Copy number variations play an important role in human disease development. In a new study, Ai et al. have investigated copy number variations of the α-defensin gene in Chinese patients with IgA nephropathy (IgAN) and healthy controls. They show that low copy number of the α-defensin gene increased the risk for IgAN development and renal degeneration. They replicated the risk association in a Caucasian cohort of IgAN patients. In addition, they demonstrated that α-defensin copy number variants showed negative correlations with serum IgA1 and galactose-deficient IgA1. By explaining 4.96% of disease risk and influencing renal dysfunction, α-defensin may be a potential therapeutic target in IgAN.

Abstract

Although a major source of genetic variation, copy number variations (CNVs) and their involvement in disease development have not been well studied.

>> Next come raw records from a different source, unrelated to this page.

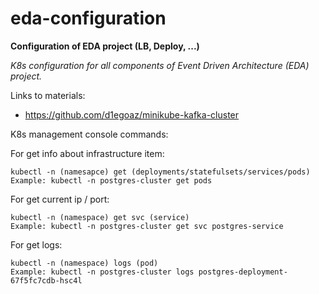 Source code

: # eda-configuration

**Configuration of EDA project (LB, Deploy, ...)**

*K8s configuration for all components of Event Driven Architecture (EDA) project.*

Links to materials:
- https://github.com/d1egoaz/minikube-kafka-cluster

K8s management console commands:

For get info about infrastructure item: 
```
kubectl -n (namesapce) get (deployments/statefulsets/services/pods)
Example: kubectl -n postgres-cluster get pods
```

For get current ip / port: 
```
kubectl -n (namespace) get svc (service)
Example: kubectl -n postgres-cluster get svc postgres-service
```

For get logs: 
```
kubectl -n (namespace) logs (pod)
Example: kubectl -n postgres-cluster logs postgres-deployment-67f5fc7cdb-hsc4l
```
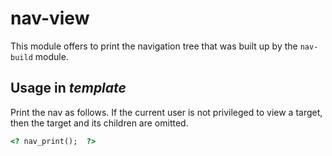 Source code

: # nav-view

This module offers to print the navigation tree that was built up by the `nav-build` module.


## Usage in *template*

Print the nav as follows. If the current user is not privileged to view a target, then the target and its children are omitted.

```html
<? nav_print();  ?> 
```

Immunoglobulin A nephropathy (IgAN) is the most common primary glomerulonephritis worldwide. We performed association analysis of the DEFA1A3 CNV locus in two independent IgAN cohorts of southern Chinese Han (total of 1189 cases and 1187 controls). We discovered three independent copy number associations within the locus: DEFA1A3 [P = 3.99 × 10−9; odds ratio (OR), 0.88], DEFA3 (P = 6.55 × 10−5; OR, 0.82), and a noncoding deletion variant (211bp) (P = 3.50 × 10−16; OR, 0.75) (OR per copy, fixed-effects meta-analysis). While showing strong association with an increased risk for IgAN (P = 9.56 × 10−20), low total copy numbers of the three variants also showed significant association with renal dysfunction in patients with IgAN (P = 0.03; hazards ratio, 3.69; after controlling for the effects of known prognostic factors) and also with increased serum IgA1 (P = 0.02) and galactose-deficient IgA1 (P = 0.03). For replication, we confirmed the associations of DEFA1A3 (P = 4.42 × 10−4; OR, 0.82) and DEFA3 copy numbers (P = 4.30 × 10−3; OR, 0.74) with IgAN in a Caucasian cohort (531 cases and 198 controls) and found the 211bp variant to be much rarer in Caucasians. We also observed an association of the 211bp copy number with membranous nephropathy (P = 1.11 × 10−7; OR, 0.74; in 493 Chinese cases and 500 matched controls), but not with diabetic kidney disease (in 806 Chinese cases and 786 matched controls). By explaining 4.96% of disease risk and influencing renal dysfunction in patients with IgAN, the DEFA1A3 CNV locus may be a potential therapeutic target for developing treatments for this disease.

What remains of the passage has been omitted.